◆ YOUR GOAL
When a line of the records below contains the string "locationPanel", copy that whole line.
::: RECORDS FOR THIS TASK
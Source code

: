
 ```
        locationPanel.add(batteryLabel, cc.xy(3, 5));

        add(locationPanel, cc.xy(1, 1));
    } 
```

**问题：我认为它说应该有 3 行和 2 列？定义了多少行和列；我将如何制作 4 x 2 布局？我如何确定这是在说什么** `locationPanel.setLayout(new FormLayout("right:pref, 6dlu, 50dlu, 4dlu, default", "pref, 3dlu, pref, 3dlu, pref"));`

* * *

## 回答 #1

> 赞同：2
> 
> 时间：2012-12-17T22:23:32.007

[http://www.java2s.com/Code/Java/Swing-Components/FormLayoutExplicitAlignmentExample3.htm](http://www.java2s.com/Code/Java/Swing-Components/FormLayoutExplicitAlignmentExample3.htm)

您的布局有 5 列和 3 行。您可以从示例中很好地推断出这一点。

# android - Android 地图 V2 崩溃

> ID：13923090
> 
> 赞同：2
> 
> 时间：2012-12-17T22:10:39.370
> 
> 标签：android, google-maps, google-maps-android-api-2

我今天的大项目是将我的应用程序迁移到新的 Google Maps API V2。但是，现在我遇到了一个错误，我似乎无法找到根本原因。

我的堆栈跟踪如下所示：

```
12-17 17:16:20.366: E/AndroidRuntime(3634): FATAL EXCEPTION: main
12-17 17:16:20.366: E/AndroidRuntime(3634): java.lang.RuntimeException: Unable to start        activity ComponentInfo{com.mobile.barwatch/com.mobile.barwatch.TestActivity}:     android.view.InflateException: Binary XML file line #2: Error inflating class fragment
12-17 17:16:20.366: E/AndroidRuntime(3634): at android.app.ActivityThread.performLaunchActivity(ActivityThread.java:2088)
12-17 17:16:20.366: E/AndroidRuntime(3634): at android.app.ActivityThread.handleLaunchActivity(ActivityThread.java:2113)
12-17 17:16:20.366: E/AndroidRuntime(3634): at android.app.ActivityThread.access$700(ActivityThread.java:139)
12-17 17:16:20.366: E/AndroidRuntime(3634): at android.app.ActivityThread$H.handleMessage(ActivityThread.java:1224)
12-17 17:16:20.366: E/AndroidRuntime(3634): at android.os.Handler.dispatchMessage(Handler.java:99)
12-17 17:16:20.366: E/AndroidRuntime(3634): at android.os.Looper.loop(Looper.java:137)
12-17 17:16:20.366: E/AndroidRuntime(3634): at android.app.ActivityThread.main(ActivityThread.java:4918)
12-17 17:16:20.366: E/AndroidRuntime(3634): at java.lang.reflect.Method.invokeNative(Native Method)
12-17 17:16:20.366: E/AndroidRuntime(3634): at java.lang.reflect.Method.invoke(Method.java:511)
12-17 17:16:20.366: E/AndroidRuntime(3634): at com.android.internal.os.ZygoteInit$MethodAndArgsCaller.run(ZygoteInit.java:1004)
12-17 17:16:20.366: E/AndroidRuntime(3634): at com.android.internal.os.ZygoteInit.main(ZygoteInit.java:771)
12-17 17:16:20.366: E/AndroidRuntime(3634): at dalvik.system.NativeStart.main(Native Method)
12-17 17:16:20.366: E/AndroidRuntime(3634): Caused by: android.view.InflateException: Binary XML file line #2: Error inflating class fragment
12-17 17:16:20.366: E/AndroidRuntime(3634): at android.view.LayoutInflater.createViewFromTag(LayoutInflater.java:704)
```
::::::
◆ SOLUTION TO THE EXERCISE
        locationPanel.add(batteryLabel, cc.xy(3, 5));
        add(locationPanel, cc.xy(1, 1));
**问题：我认为它说应该有 3 行和 2 列？定义了多少行和列；我将如何制作 4 x 2 布局？我如何确定这是在说什么** `locationPanel.setLayout(new FormLayout("right:pref, 6dlu, 50dlu, 4dlu, default", "pref, 3dlu, pref, 3dlu, pref"));`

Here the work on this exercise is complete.